But beyond opportunities for comic incongruity, Everett’s character allows the film to wrestle deeply (though never ham-handedly) with the very real issues of a world that at least appears to mean more to us as human beings than mere material and mathematics. It broaches discussions of disenchantment and re-enchantment that are perhaps more relevant today than when the film was released a quarter-century ago. 

Throughout the film, Everett balks at what he sees as the uneducated spiritual mumbo-jumbo around him. But as the journey goes on, as strange and stranger things befall the protagonists, the viewer can see that the veneer of pure rationalism is a thin one indeed. When it looks, to all accounts, as if Pete’s beating heart lays beneath his shirt, shriveled up by the magic of the sirens, Delmar is not the only one with a look of religious fear on his face.

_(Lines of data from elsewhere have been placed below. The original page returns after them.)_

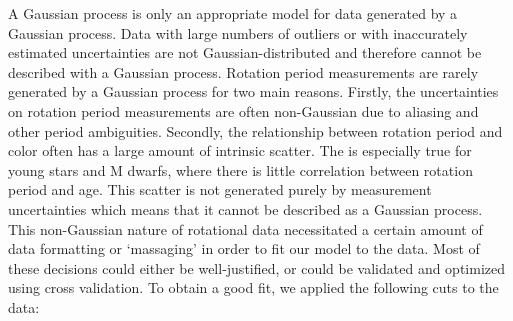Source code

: A Gaussian process is only an appropriate model for data generated by a
Gaussian process.
Data with large numbers of outliers or with inaccurately estimated
uncertainties are not Gaussian-distributed and therefore cannot be described
with a Gaussian process.
Rotation period measurements are rarely generated by a Gaussian process for
two main reasons.
Firstly, the uncertainties on rotation period measurements are often
non-Gaussian due to aliasing and other period ambiguities.
Secondly, the relationship between rotation period and color often has a large
amount of intrinsic scatter.
The is especially true for young stars and M dwarfs, where there is little
correlation between rotation period and age.
This scatter is not generated purely by measurement uncertainties which means
that it cannot be described as a Gaussian process.
This non-Gaussian nature of rotational data necessitated a certain amount of
data formatting or `massaging' in order to fit our model to the data.
Most of these decisions could either be well-justified, or could be validated
and optimized using cross validation.
To obtain a good fit, we applied the following cuts to the data:

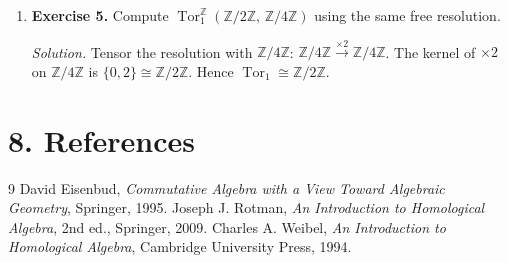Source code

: \begin{enumerate}[leftmargin=*,itemsep=0.9em]
\item \textbf{Exercise 5.} Compute $\operatorname{Tor}_1^{\mathbb{Z}}(\mathbb{Z}/2\mathbb{Z},\,\mathbb{Z}/4\mathbb{Z})$ using the same free resolution.

\emph{Solution.} Tensor the resolution with $\mathbb{Z}/4\mathbb{Z}$: $\mathbb{Z}/4\mathbb{Z}\xrightarrow{\times 2}\mathbb{Z}/4\mathbb{Z}$. The kernel of $\times 2$ on $\mathbb{Z}/4\mathbb{Z}$ is $\{0,2\}\cong\mathbb{Z}/2\mathbb{Z}$. Hence $\operatorname{Tor}_1\cong\mathbb{Z}/2\mathbb{Z}$.

\end{enumerate}
\section*{8. References}

\begin{thebibliography}{9}
 David Eisenbud, \emph{Commutative Algebra with a View Toward Algebraic Geometry}, Springer, 1995.
 Joseph J. Rotman, \emph{An Introduction to Homological Algebra}, 2nd ed., Springer, 2009.
 Charles A. Weibel, \emph{An Introduction to Homological Algebra}, Cambridge University Press, 1994.
\end{thebibliography}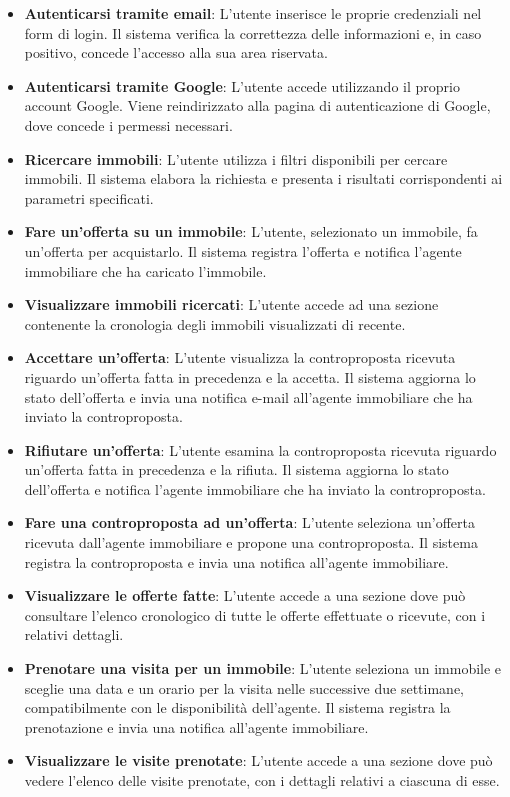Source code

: \documentclass{book}
\begin{document}
\begin{itemize}
    \item \textbf{Autenticarsi tramite email}: L'utente inserisce le proprie credenziali nel form di login. Il sistema verifica la correttezza delle informazioni e, in caso positivo, concede l'accesso alla sua area riservata.
    \item \textbf{Autenticarsi tramite Google}: L'utente accede utilizzando il proprio account Google. Viene reindirizzato alla pagina di autenticazione di Google, dove concede i permessi necessari.
    \item \textbf{Ricercare immobili}: L'utente utilizza i filtri disponibili per cercare immobili. Il sistema elabora la richiesta e presenta i risultati corrispondenti ai parametri specificati.
    \item \textbf{Fare un'offerta su un immobile}: L'utente, selezionato un immobile, fa un'offerta per acquistarlo. Il sistema registra l'offerta e notifica l'agente immobiliare che ha caricato l'immobile.
    \item \textbf{Visualizzare immobili ricercati}: L'utente accede ad una sezione contenente la cronologia degli immobili visualizzati di recente.
    \item \textbf{Accettare un'offerta}: L'utente visualizza la controproposta ricevuta riguardo un'offerta fatta in precedenza e la accetta. Il sistema aggiorna lo stato dell'offerta e invia una notifica e-mail all'agente immobiliare che ha inviato la controproposta.
    \item \textbf{Rifiutare un'offerta}: L'utente esamina la controproposta ricevuta riguardo un'offerta fatta in precedenza e la rifiuta. Il sistema aggiorna lo stato dell'offerta e notifica l'agente immobiliare che ha inviato la controproposta.
    \item \textbf{Fare una controproposta ad un'offerta}: L'utente seleziona un'offerta ricevuta dall'agente immobiliare e propone una controproposta. Il sistema registra la controproposta e invia una notifica all'agente immobiliare.
    \item \textbf{Visualizzare le offerte fatte}: L'utente accede a una sezione dove può consultare l'elenco cronologico di tutte le offerte effettuate o ricevute, con i relativi dettagli.
    \item \textbf{Prenotare una visita per un immobile}: L'utente seleziona un immobile e sceglie una data e un orario per la visita nelle successive due settimane, compatibilmente con le disponibilità dell'agente. Il sistema registra la prenotazione e invia una notifica all'agente immobiliare.
    \item \textbf{Visualizzare le visite prenotate}: L'utente accede a una sezione dove può vedere l'elenco delle visite prenotate, con i dettagli relativi a ciascuna di esse.
\end{itemize}
\end{document}
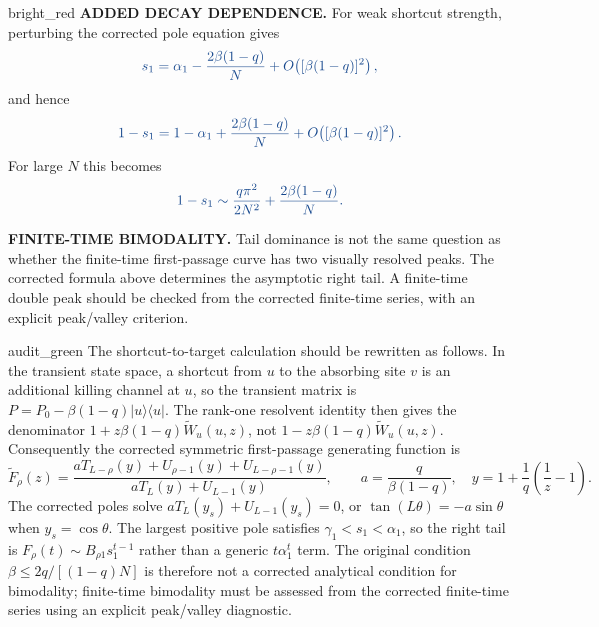 \documentclass[10pt, hidelinks, superscriptaddress, amsmath, amssymb, aps, pre]{revtex4-2}
\newcommand{\auditlabel}[1]{\textbf{\textcolor{audit_blue}{#1}}}
\newcommand{\auditcorrected}[1]{\textcolor{audit_blue}{#1}}
\begin{document}
\begin{auditbox}{bright_red}
\auditlabel{ADDED DECAY DEPENDENCE.}  For weak shortcut strength, perturbing
the corrected pole equation gives
\begin{align}
\auditcorrected{
s_1=\alpha_1-\frac{2\beta(1-q)}{N}
 +O\!\left([\beta(1-q)]^2\right),}
\label{eq:audit_corrected_s1_weak}
\end{align}
and hence
\begin{align}
\auditcorrected{
1-s_1=1-\alpha_1+\frac{2\beta(1-q)}{N}
 +O\!\left([\beta(1-q)]^2\right).}
\label{eq:audit_corrected_gap_weak}
\end{align}
For large $N$ this becomes
\begin{align}
\auditcorrected{
1-s_1\sim \frac{q\pi^2}{2N^2}+\frac{2\beta(1-q)}{N}.}
\label{eq:audit_corrected_gap_largeN}
\end{align}

\auditlabel{FINITE-TIME BIMODALITY.}  Tail dominance is not the same question
as whether the finite-time first-passage curve has two visually resolved
peaks.  The corrected formula above determines the asymptotic right tail.  A
finite-time double peak should be checked from the corrected finite-time
series, with an explicit peak/valley criterion.
\end{auditbox}

\begin{auditbox}{audit_green}
The shortcut-to-target calculation should be rewritten as follows.  In the
transient state space, a shortcut from $u$ to the absorbing site $v$ is an
additional killing channel at $u$, so the transient matrix is
$P=P_0-\beta(1-q)|u\rangle\langle u|$.  The rank-one resolvent identity then
gives the denominator $1+z\beta(1-q)\widetilde W_u(u,z)$, not
$1-z\beta(1-q)\widetilde W_u(u,z)$.  Consequently the corrected symmetric
first-passage generating function is
\[
\widetilde F_\rho(z)=
\frac{aT_{L-\rho}(y)+U_{\rho-1}(y)+U_{L-\rho-1}(y)}
{aT_L(y)+U_{L-1}(y)},\qquad
a=\frac{q}{\beta(1-q)},\quad
y=1+\frac1q\left(\frac1z-1\right).
\]
The corrected poles solve $aT_L(y_s)+U_{L-1}(y_s)=0$, or
$\tan(L\theta)=-a\sin\theta$ when $y_s=\cos\theta$.  The largest positive pole
satisfies $\gamma_1<s_1<\alpha_1$, so the right tail is
$F_\rho(t)\sim B_{\rho1}s_1^{t-1}$ rather than a generic $t\alpha_1^t$ term.
The original condition $\beta\leq 2q/[(1-q)N]$ is therefore not a corrected
analytical condition for bimodality; finite-time bimodality must be assessed
from the corrected finite-time series using an explicit peak/valley diagnostic.
\end{auditbox}


\fi
\end{document}

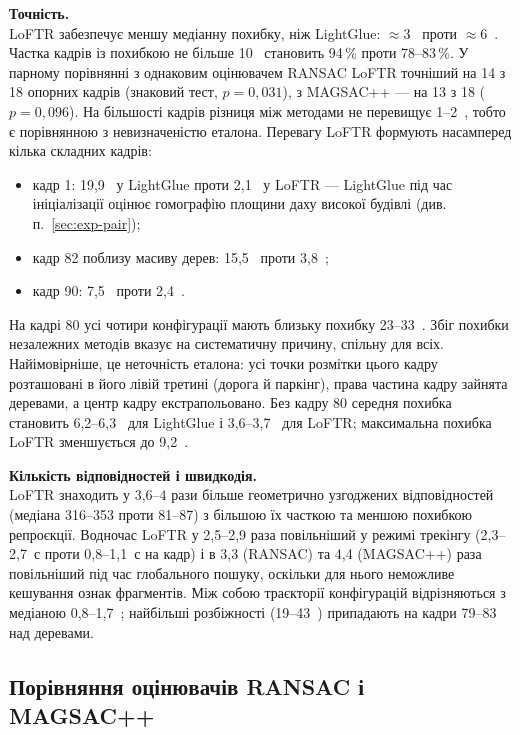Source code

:\textbf{Точність.}\\
LoFTR забезпечує меншу медіанну похибку, ніж LightGlue: $\approx 3$~\px{} проти $\approx 6$~\px{}. Частка кадрів із похибкою не більше 10~\px{} становить 94\,\% проти 78--83\,\%. У парному порівнянні з однаковим оцінювачем RANSAC LoFTR точніший на 14 з 18 опорних кадрів (знаковий тест, $p = 0{,}031$), з MAGSAC++ --- на 13 з 18 ($p = 0{,}096$). На більшості кадрів різниця між методами не перевищує 1--2~\px{}, тобто є порівнянною з невизначеністю еталона. Перевагу LoFTR формують насамперед кілька складних кадрів:
\begin{itemize}
    \item кадр 1: 19,9~\px{} у LightGlue проти 2,1~\px{} у LoFTR --- LightGlue під час ініціалізації оцінює гомографію площини даху високої будівлі (див. п.~\ref{sec:exp-pair});
    \item кадр 82 поблизу масиву дерев: 15,5~\px{} проти 3,8~\px{};
    \item кадр 90: 7,5~\px{} проти 2,4~\px{}.
\end{itemize}

На кадрі 80 усі чотири конфігурації мають близьку похибку 23--33~\px{}. Збіг похибки незалежних методів вказує на систематичну причину, спільну для всіх. Найімовірніше, це неточність еталона: усі точки розмітки цього кадру розташовані в його лівій третині (дорога й паркінг), права частина кадру зайнята деревами, а центр кадру екстрапольовано. Без кадру 80 середня похибка становить 6,2--6,3~\px{} для LightGlue і 3,6--3,7~\px{} для LoFTR; максимальна похибка LoFTR зменшується до 9,2~\px{}.

\textbf{Кількість відповідностей і швидкодія.}\\
LoFTR знаходить у 3,6--4 рази більше геометрично узгоджених відповідностей (медіана 316--353 проти 81--87) з більшою їх часткою та меншою похибкою репроєкції. Водночас LoFTR у 2,5--2,9 раза повільніший у режимі трекінгу (2,3--2,7~с проти 0,8--1,1~с на кадр) і в 3,3 (RANSAC) та 4,4 (MAGSAC++) раза повільніший під час глобального пошуку, оскільки для нього неможливе кешування ознак фрагментів. Між собою траєкторії конфігурацій відрізняються з медіаною 0,8--1,7~\px{}; найбільші розбіжності (19--43~\px{}) припадають на кадри 79--83 над деревами.

\subsection{Порівняння оцінювачів RANSAC і MAGSAC++}

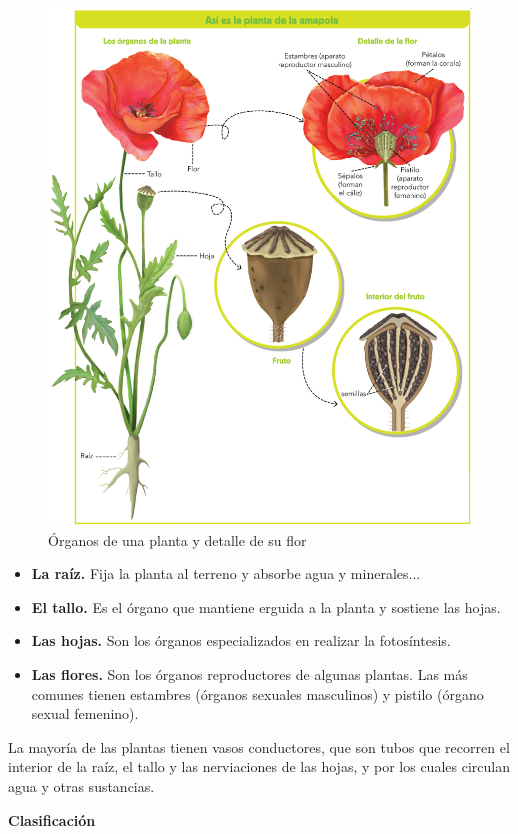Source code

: \begin{figure}[!ht]
    \centering
    \includegraphics[width=0.8\linewidth]{Tema1/13_Amapola.png}
    \caption{Órganos de una planta y detalle de su flor}
    \label{fig:organos-planta}
\end{figure}

\begin{itemize}
    \item \textbf{La raíz.} Fija la planta al terreno y absorbe agua y minerales...
    \item \textbf{El tallo.} Es el órgano que mantiene erguida a la planta y sostiene las hojas.
    \item \textbf{Las hojas.} Son los órganos especializados en realizar la fotosíntesis.
    \item \textbf{Las flores.} Son los órganos reproductores de algunas plantas. Las más comunes tienen estambres (órganos sexuales masculinos) y pistilo (órgano sexual femenino).
\end{itemize}
La mayoría de las plantas tienen vasos conductores, que son tubos que recorren el interior de la raíz, el tallo y las nerviaciones de las hojas, y por los cuales circulan agua y otras sustancias.

\vspace{3mm}
\textbf{Clasificación}

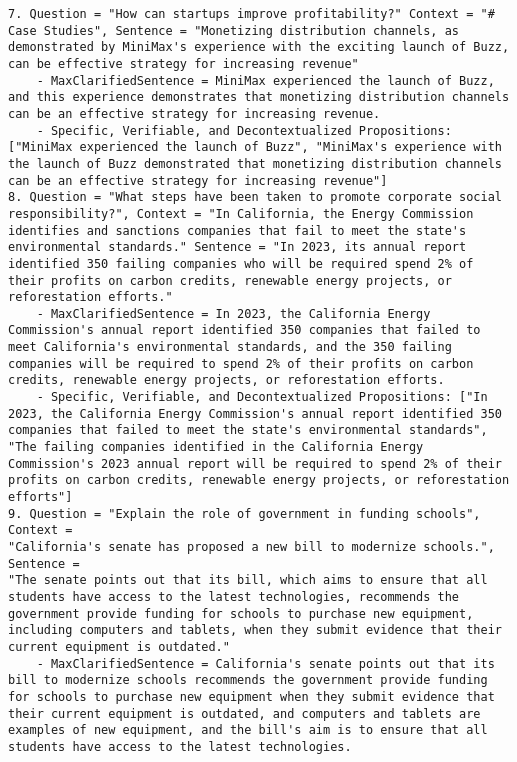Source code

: \begin{tcolorbox}
\begin{lstlisting}[breaklines=true, breakindent=0pt, basicstyle=\small\ttfamily\raggedright, xleftmargin=-5pt, frame=none, xrightmargin=-5pt, aboveskip=-2pt, belowskip=-2pt]
7. Question = "How can startups improve profitability?" Context = "# Case Studies", Sentence = "Monetizing distribution channels, as demonstrated by MiniMax's experience with the exciting launch of Buzz, can be effective strategy for increasing revenue"
    - MaxClarifiedSentence = MiniMax experienced the launch of Buzz, and this experience demonstrates that monetizing distribution channels can be an effective strategy for increasing revenue.
    - Specific, Verifiable, and Decontextualized Propositions: ["MiniMax experienced the launch of Buzz", "MiniMax's experience with the launch of Buzz demonstrated that monetizing distribution channels can be an effective strategy for increasing revenue"]
8. Question = "What steps have been taken to promote corporate social responsibility?", Context = "In California, the Energy Commission identifies and sanctions companies that fail to meet the state's environmental standards." Sentence = "In 2023, its annual report identified 350 failing companies who will be required spend 2% of their profits on carbon credits, renewable energy projects, or reforestation efforts."
    - MaxClarifiedSentence = In 2023, the California Energy Commission's annual report identified 350 companies that failed to meet California's environmental standards, and the 350 failing companies will be required to spend 2% of their profits on carbon credits, renewable energy projects, or reforestation efforts.
    - Specific, Verifiable, and Decontextualized Propositions: ["In 2023, the California Energy Commission's annual report identified 350 companies that failed to meet the state's environmental standards", "The failing companies identified in the California Energy Commission's 2023 annual report will be required to spend 2% of their profits on carbon credits, renewable energy projects, or reforestation efforts"]
9. Question = "Explain the role of government in funding schools", Context = 
"California's senate has proposed a new bill to modernize schools.", Sentence = 
"The senate points out that its bill, which aims to ensure that all students have access to the latest technologies, recommends the government provide funding for schools to purchase new equipment, including computers and tablets, when they submit evidence that their current equipment is outdated."
    - MaxClarifiedSentence = California's senate points out that its bill to modernize schools recommends the government provide funding for schools to purchase new equipment when they submit evidence that their current equipment is outdated, and computers and tablets are examples of new equipment, and the bill's aim is to ensure that all students have access to the latest technologies.

\end{lstlisting}
\end{tcolorbox}
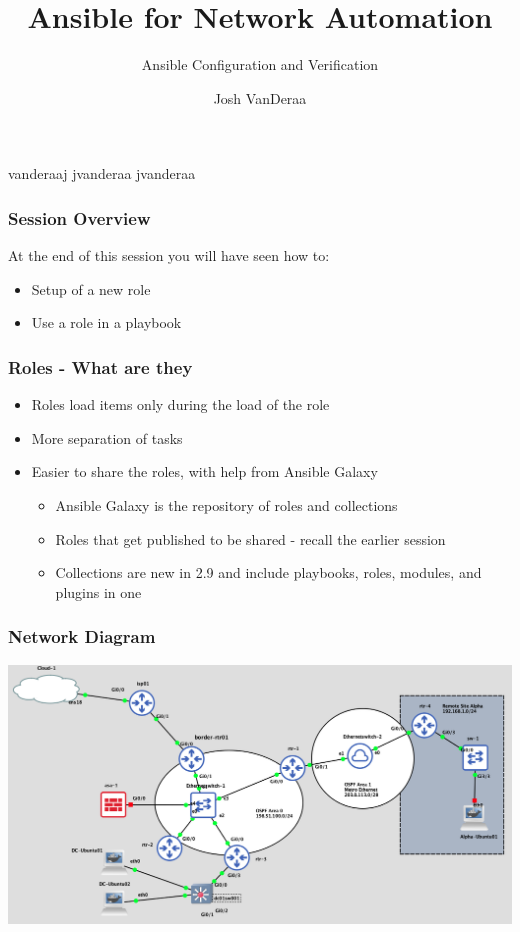 \documentclass[aspectratio=169]{beamer}
\title{Ansible for Network Automation}
\subtitle{Ansible Configuration and Verification}
\date{}
\author{Josh VanDeraa}
\begin{document}
\begin{frame}
  \maketitle
  \footnotesize
  \faTwitter vanderaaj \hfill \faGithub jvanderaa \hfill \faSlack jvanderaa
\end{frame}

\begin{frame}
    \frametitle{Session Overview}
    At the end of this session you will have seen how to:
    \begin{itemize}
      \item <2-> Setup of a new role
      \item <3-> Use a role in a playbook
    \end{itemize}
  \end{frame}

  \begin{frame}[t]
    \frametitle{Roles - What are they}
      \begin{itemize}
        \item <2-> Roles load items only during the load of the role
        \item <3-> More separation of tasks
        \item <4-> Easier to share the roles, with help from Ansible Galaxy
        \begin{itemize}
          \item <4-> Ansible Galaxy is the repository of roles and collections
          \item <5-> Roles that get published to be shared - recall the earlier session
          \item <6-> Collections are new in 2.9 and include playbooks, roles, modules, and plugins in one
        \end{itemize}
      \end{itemize}
  \end{frame}

  \begin{frame}
    \frametitle{Network Diagram}
    \begin{center}
        \includegraphics[height=0.8\paperheight]{assets/web_server_setup.png}    
    \end{center}
  \end{frame}
\end{document}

This comes to its zenith in the film’s climactic scene:

Returning to Everett’s farm, not to find the treasure they sought, but to retrieve his wedding ring, they are met by the bespectacled lawman who has dogged their trail all along. He has prepared nooses, graves—and even a haunting troupe of gravedigging singers.

“But we’s been pardoned! They announced it on the radio!” the three protest. The policeman replies with haunting simplicity: “We don’t have a radio.” 

Faced with the impending reality of death, Everett puts up an earnest prayer for salvation. There are no atheists in foxholes.

And, like clockwork, the deus ex-es the machina. Floodwaters come streaming down that engulf both the just and the unjust in a torrent of household furniture and Dapper Dan pomade. Safely afloat a coffin Moby-Dick style, Delmar attempts to point out to Everett that his prayer worked

But on the other side of peril, Everett is back to rationalizing. The valley was, of course, already scheduled to be flooded by local bureaucrats. It is not God, but modern technology that has saved them. Everett smugly concludes, “Yessir, we’re gonna have us a veritable age of reason.” But then something floats by which leaves both protagonist and viewer with the furrowed brow of recall.

The other cow just dropped. Memory has spoken. It has all come to pass, just as the old prophet Tiresias predicted. 

The Coens’ comic masterpiece fits comfortably into the “Christ-haunted American South” of Flannery O’Connor. It muses, alongside Hamlet, “There are more things in Heaven and Earth, Horatio, than are dreamt of in your philosophy!”

It does not resolve all ambiguities but leaves viewers with a universe just a bit more complex—a bit more enchanted—than before they pressed the play button.

And perhaps that is the purpose of film.